1) Write the chemical equation.

[tex]H_2SO_{4(aq)}+2LiOH\rightarrow2H_2O+Li_2SO_4[/tex]

2) List the known and unknown quantities.

Sample: H2SO4

Volume: 33.98 mL.

Concentration: unknown

Titrant: LiOH

Volume: 18.19 mL = 0.01819

Concentration: 1.35 M

3) Find moles of LiOH

3.1- Set the equation

[tex]M=\frac{moles\text{ }of\text{ }solute}{liters\text{ }of\text{ }solution}[/tex]

3.2- Plug in the values

[tex]1.35\text{ }M=\frac{moles\text{ }of\text{ }solute}{0.01819\text{ }L}[/tex][tex]moles\text{ }of\text{ }solute=1.35\text{ }M*0.01819\text{ }L[/tex][tex]moles\text{ }LiOH=0.0245565[/tex]

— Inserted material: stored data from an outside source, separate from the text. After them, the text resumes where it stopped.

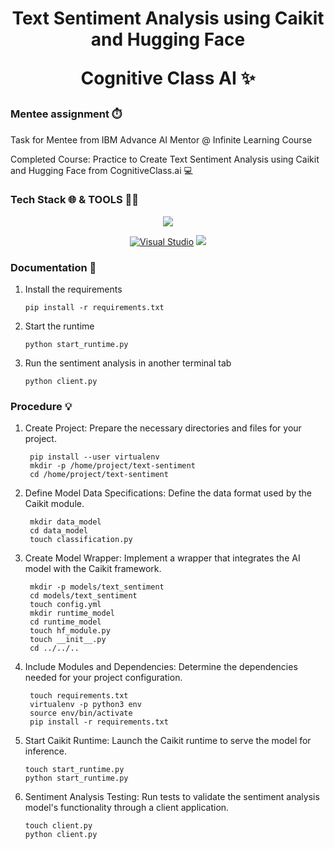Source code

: <h1 align="center"> Text Sentiment Analysis using Caikit and Hugging Face

<p align="center"> Cognitive Class AI ✨

### Mentee assignment ⏱️
Task for Mentee from IBM Advance AI Mentor @ Infinite Learning Course

Completed Course: Practice to Create Text Sentiment Analysis using Caikit and Hugging Face from CognitiveClass.ai 💻

### Tech Stack 🌐 & TOOLS 👩‍💻
  <p align="center">
    <a
    <p>
<img src="https://img.shields.io/badge/python-3670A0?style=for-the-badge&logo=python&logoColor=ffdd54">
   </p>

  <p align="center">
  <a

[![Visual Studio](https://badgen.net/badge/icon/visualstudio?icon=visualstudio&label)](https://visualstudio.microsoft.com)
<img src="https://img.shields.io/badge/-Hugging%20Face-F7B8D3?style=flat&logo=hugging-face&logoColor=black" />
   </p>

### Documentation 📂
1. Install the requirements

       pip install -r requirements.txt

2. Start the runtime

       python start_runtime.py

3. Run the sentiment analysis in another terminal tab

       python client.py

### Procedure 💡

1. Create Project:
   Prepare the necessary directories and files for your project.
  
        pip install --user virtualenv
        mkdir -p /home/project/text-sentiment
        cd /home/project/text-sentiment

2. Define Model Data Specifications:
   Define the data format used by the Caikit module.
   
        mkdir data_model
        cd data_model
        touch classification.py

3. Create Model Wrapper:
   Implement a wrapper that integrates the AI model with the Caikit framework.

        mkdir -p models/text_sentiment
        cd models/text_sentiment
        touch config.yml
        mkdir runtime_model
        cd runtime_model
        touch hf_module.py
        touch __init__.py
        cd ../../..
    
4. Include Modules and Dependencies:
   Determine the dependencies needed for your project configuration.

        touch requirements.txt
        virtualenv -p python3 env
        source env/bin/activate
        pip install -r requirements.txt


5. Start Caikit Runtime:
   Launch the Caikit runtime to serve the model for inference.

       touch start_runtime.py
       python start_runtime.py

6. Sentiment Analysis Testing:
   Run tests to validate the sentiment analysis model's functionality through a client application.

       touch client.py
       python client.py
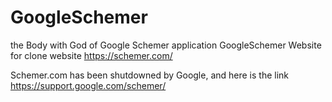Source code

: # GoogleSchemer
the Body with God of Google Schemer application
GoogleSchemer Website for clone website https://schemer.com/

Schemer.com has been shutdowned by Google, and here is the link https://support.google.com/schemer/
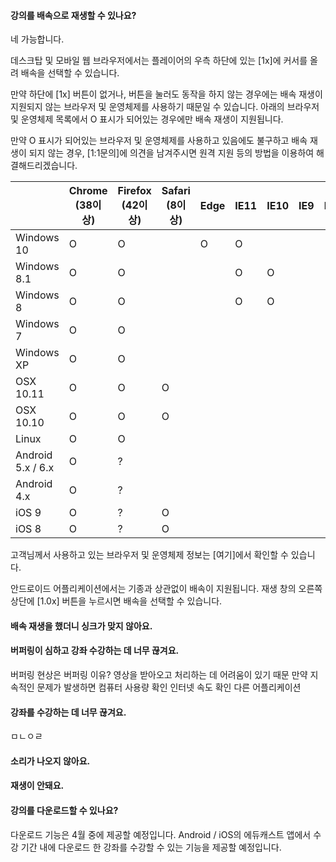 #### 강의를 배속으로 재생할 수 있나요?
네 가능합니다.

데스크탑 및 모바일 웹 브라우저에서는 플레이어의 우측 하단에 있는
[1x]에 커서를 올려 배속을 선택할 수 있습니다.

만약 하단에 [1x] 버튼이 없거나, 버튼을 눌러도 동작을 하지 않는 경우에는 
배속 재생이 지원되지 않는 브라우저 및 운영체제를 사용하기 때문일 수 있습니다.
아래의 브라우저 및 운영체제 목록에서 O 표시가 되어있는 경우에만 배속 재생이 지원됩니다.

만약 O 표시가 되어있는 브라우저 및 운영체제를 사용하고 있음에도 불구하고
배속 재생이 되지 않는 경우, [1:1문의]에 의견을 남겨주시면 원격 지원 등의
방법을 이용하여 해결해드리겠습니다.

|                   | Chrome (38이상) | Firefox (42이상) | Safari (8이상) | Edge | IE11 | IE10 | IE9 | IE8 | Android Browser |
|-------------------|-----------------|------------------|----------------|------|------|------|-----|-----|-----------------|
| Windows 10        |        O        |         O        |                |   O  |   O  |      |     |     |                 |
| Windows 8.1       |        O        |         O        |                |      |   O  |   O  |     |     |                 |
| Windows 8         |        O        |         O        |                |      |   O  |   O  |     |     |                 |
| Windows 7         |        O        |         O        |                |      |      |      |     |     |                 |
| Windows XP        |        O        |         O        |                |      |      |      |     |     |                 |
| OSX 10.11         |        O        |         O        |        O       |      |      |      |     |     |                 |
| OSX 10.10         |        O        |         O        |        O       |      |      |      |     |     |                 |
| Linux             |        O        |         O        |                |      |      |      |     |     |                 |
| Android 5.x / 6.x |        O        |         ?        |                |      |      |      |     |     |        O        |
| Android 4.x       |        O        |         ?        |                |      |      |      |     |     |        O        |
| iOS 9             |        O        |         ?        |        O       |      |      |      |     |     |                 |
| iOS 8             |        O        |         ?        |        O       |      |      |      |     |     |                 |

고객님께서 사용하고 있는 브라우저 및 운영체제 정보는 [여기]에서 확인할 수 있습니다.

안드로이드 어플리케이션에서는 기종과 상관없이 배속이 지원됩니다.
재생 창의 오른쪽 상단에 [1.0x] 버튼을 누르시면 배속을 선택할 수 있습니다.

#### 배속 재생을 했더니 싱크가 맞지 않아요.


#### 버퍼링이 심하고 강좌 수강하는 데 너무 끊겨요.
버퍼링 현상은
버퍼링 이유?  영상을 받아오고 처리하는 데 어려움이 있기 때문
만약 지속적인 문제가 발생하면 
컴퓨터 사용량 확인
인터넷 속도 확인 
다른 어플리케이션 

#### 강좌를 수강하는 데 너무 끊겨요.
ㅁㄴㅇㄹ

#### 소리가 나오지 않아요.


#### 재생이 안돼요.


#### 강의를 다운로드할 수 있나요?
다운로드 기능은 4월 중에 제공할 예정입니다. Android / iOS의 에듀캐스트 앱에서 수강 기간 내에 다운로드 한 강좌를 수강할 수 있는 기능을 제공할 예정입니다.
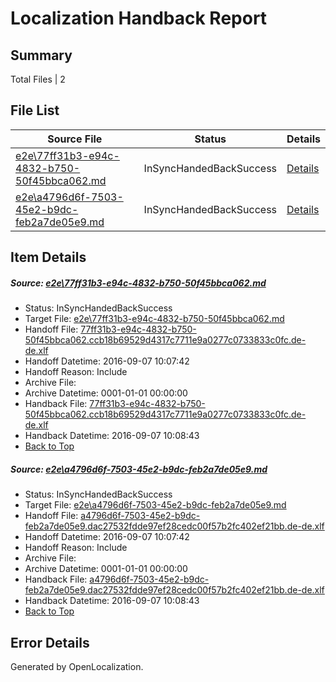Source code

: # <a name='report-top'></a> Localization Handback Report

## Summary
 Total Files | 2

## File List
 Source File | Status | Details 
 ----------- | ------ | ------- 
 [e2e\77ff31b3-e94c-4832-b750-50f45bbca062.md](https://github.com/OpenLocalizationTestOrg/ol-test0/blob/de6d526333abadc12b18b6fc9fc883acda8332ca/e2e/77ff31b3-e94c-4832-b750-50f45bbca062.md) | InSyncHandedBackSuccess | [Details](#3bf35e53f1287bd01bd07ae8dba0824e04c2c84a2)
 [e2e\a4796d6f-7503-45e2-b9dc-feb2a7de05e9.md](https://github.com/OpenLocalizationTestOrg/ol-test0/blob/de6d526333abadc12b18b6fc9fc883acda8332ca/e2e/a4796d6f-7503-45e2-b9dc-feb2a7de05e9.md) | InSyncHandedBackSuccess | [Details](#e5321e31a599eb20c3ec9ae2c4746590a16297b44)

## Item Details
##### <a name='3bf35e53f1287bd01bd07ae8dba0824e04c2c84a2'></a> Source: [e2e\77ff31b3-e94c-4832-b750-50f45bbca062.md](https://github.com/OpenLocalizationTestOrg/ol-test0/blob/de6d526333abadc12b18b6fc9fc883acda8332ca/e2e/77ff31b3-e94c-4832-b750-50f45bbca062.md)
* Status: InSyncHandedBackSuccess
* Target File: [e2e\77ff31b3-e94c-4832-b750-50f45bbca062.md](https://github.com/OpenLocalizationTestOrg/ol-test0-dede/blob/3b79fa71c65fdb072bf914f3701aad12e489e140/e2e/77ff31b3-e94c-4832-b750-50f45bbca062.md)
* Handoff File: [77ff31b3-e94c-4832-b750-50f45bbca062.ccb18b69529d4317c7711e9a0277c0733833c0fc.de-de.xlf](https://github.com/OpenLocalizationTestOrg/ol-test0-handoff/blob/6917743c784e5f405176165d179297a538ad8dae/ol-handoff/OpenLocalizationTestOrg/ol-test0-dede/yuwzho/ht/77ff31b3-e94c-4832-b750-50f45bbca062.ccb18b69529d4317c7711e9a0277c0733833c0fc.de-de.xlf)
* Handoff Datetime: 2016-09-07 10:07:42
* Handoff Reason: Include
* Archive File: 
* Archive Datetime: 0001-01-01 00:00:00
* Handback File: [77ff31b3-e94c-4832-b750-50f45bbca062.ccb18b69529d4317c7711e9a0277c0733833c0fc.de-de.xlf](https://github.com/OpenLocalizationTestOrg/ol-test0-handback/blob/ca04092f06897cc90887868dee776e4459e7813f/ol-handback/OpenLocalizationTestOrg/ol-test0-dede/yuwzho/ht/77ff31b3-e94c-4832-b750-50f45bbca062.ccb18b69529d4317c7711e9a0277c0733833c0fc.de-de.xlf)
* Handback Datetime: 2016-09-07 10:08:43
* [Back to Top](#report-top)

##### <a name='e5321e31a599eb20c3ec9ae2c4746590a16297b44'></a> Source: [e2e\a4796d6f-7503-45e2-b9dc-feb2a7de05e9.md](https://github.com/OpenLocalizationTestOrg/ol-test0/blob/de6d526333abadc12b18b6fc9fc883acda8332ca/e2e/a4796d6f-7503-45e2-b9dc-feb2a7de05e9.md)
* Status: InSyncHandedBackSuccess
* Target File: [e2e\a4796d6f-7503-45e2-b9dc-feb2a7de05e9.md](https://github.com/OpenLocalizationTestOrg/ol-test0-dede/blob/3b79fa71c65fdb072bf914f3701aad12e489e140/e2e/a4796d6f-7503-45e2-b9dc-feb2a7de05e9.md)
* Handoff File: [a4796d6f-7503-45e2-b9dc-feb2a7de05e9.dac27532fdde97ef28cedc00f57b2fc402ef21bb.de-de.xlf](https://github.com/OpenLocalizationTestOrg/ol-test0-handoff/blob/6917743c784e5f405176165d179297a538ad8dae/ol-handoff/OpenLocalizationTestOrg/ol-test0-dede/yuwzho/ht/a4796d6f-7503-45e2-b9dc-feb2a7de05e9.dac27532fdde97ef28cedc00f57b2fc402ef21bb.de-de.xlf)
* Handoff Datetime: 2016-09-07 10:07:42
* Handoff Reason: Include
* Archive File: 
* Archive Datetime: 0001-01-01 00:00:00
* Handback File: [a4796d6f-7503-45e2-b9dc-feb2a7de05e9.dac27532fdde97ef28cedc00f57b2fc402ef21bb.de-de.xlf](https://github.com/OpenLocalizationTestOrg/ol-test0-handback/blob/ca04092f06897cc90887868dee776e4459e7813f/ol-handback/OpenLocalizationTestOrg/ol-test0-dede/yuwzho/ht/a4796d6f-7503-45e2-b9dc-feb2a7de05e9.dac27532fdde97ef28cedc00f57b2fc402ef21bb.de-de.xlf)
* Handback Datetime: 2016-09-07 10:08:43
* [Back to Top](#report-top)


## Error Details

Generated by OpenLocalization.
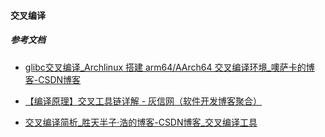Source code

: #### 交叉编译

##### 参考文档

- [glibc交叉编译_Archlinux 搭建 arm64/AArch64 交叉编译环境_噢萨卡的博客-CSDN博客](https://blog.csdn.net/weixin_31938031/article/details/112100265)

- [【编译原理】交叉工具链详解 - 灰信网（软件开发博客聚合）](https://www.freesion.com/article/7513292243/)

- [交叉编译简析_胜天半子·浩的博客-CSDN博客_交叉编译工具](https://blog.csdn.net/m0_46330603/article/details/108371814)
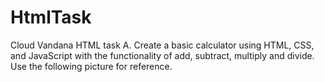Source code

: # HtmlTask
Cloud Vandana HTML task
A. Create a basic calculator using HTML, CSS, and JavaScript with the functionality of add, 
subtract, multiply and divide. Use the following picture for reference.
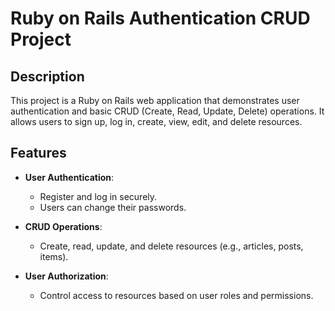 # Ruby on Rails Authentication CRUD Project

## Description

This project is a Ruby on Rails web application that demonstrates user authentication and basic CRUD (Create, Read, Update, Delete) operations. It allows users to sign up, log in, create, view, edit, and delete resources.

## Features

- **User Authentication**:
  - Register and log in securely.
  - Users can change their passwords.

- **CRUD Operations**:
  - Create, read, update, and delete resources (e.g., articles, posts, items).
  
- **User Authorization**:
  - Control access to resources based on user roles and permissions.


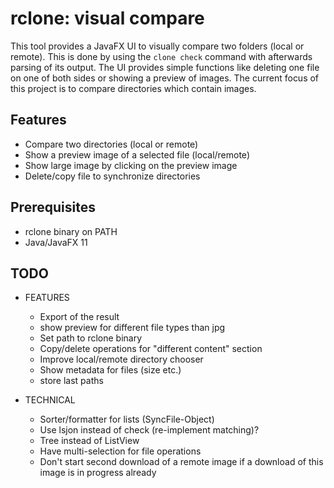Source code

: # rclone: visual compare
This tool provides a JavaFX UI to visually compare two folders (local or remote).
This is done by using the `clone check` command with afterwards parsing of its output.
The UI provides simple functions like deleting one file on one of both sides or showing a preview of images.
The current focus of this project is to compare directories which contain images.

## Features
- Compare two directories (local or remote)
- Show a preview image of a selected file (local/remote)
- Show large image by clicking on the preview image
- Delete/copy file to synchronize directories

## Prerequisites
- rclone binary on PATH
- Java/JavaFX 11

## TODO
- FEATURES
  - Export of the result
  - show preview for different file types than jpg
  - Set path to rclone binary
  - Copy/delete operations for "different content" section
  - Improve local/remote directory chooser
  - Show metadata for files (size etc.)
  - store last paths

- TECHNICAL
  - Sorter/formatter for lists (SyncFile-Object)
  - Use lsjon instead of check (re-implement matching)?
  - Tree instead of ListView
  - Have multi-selection for file operations
  - Don't start second download of a remote image if a download of this image is in progress already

The number of moles of LiOH in the reaction is 0.0246.

4) Find moles of H2SO4

The molar ratio between H2SO4 and LiOH is 1 mol H2SO4: 2 mol LiOH.

[tex]mol\text{ }H_2SO_4=0.0246\text{ }mol\text{ }LiOH*\frac{1\text{ }mol\text{ }H_2SO_4}{2\text{ }mol\text{ }LiOH}[/tex][tex]mol\text{ }H_2SO_4=0.01228\text{ }mol\text{ }H_2SO_4[/tex]

5) Molarity of H2SO4

Sample: H2SO4

Moles: 0.01228

Volume: 33.98 mL.

5.1- Convert mL to L.

1 L = 1000 mL

[tex]L=33.98\text{ }mL*\frac{1\text{ }L}{1000\text{ }mL}=0.03398\text{ }L[/tex]

5.2- Set the equation to find molarity.

[tex]M=\frac{moles\text{ }of\text{ }solute}{liters\text{ }of\text{ }solution}[/tex][tex]M=\frac{0.01228\text{ }mol\text{ }H_2SO_4}{0.03398\text{ }L}[/tex][tex]M=0.3614\text{ }M[/tex]

The molarity of the sample is 0.3614 M H2SO4.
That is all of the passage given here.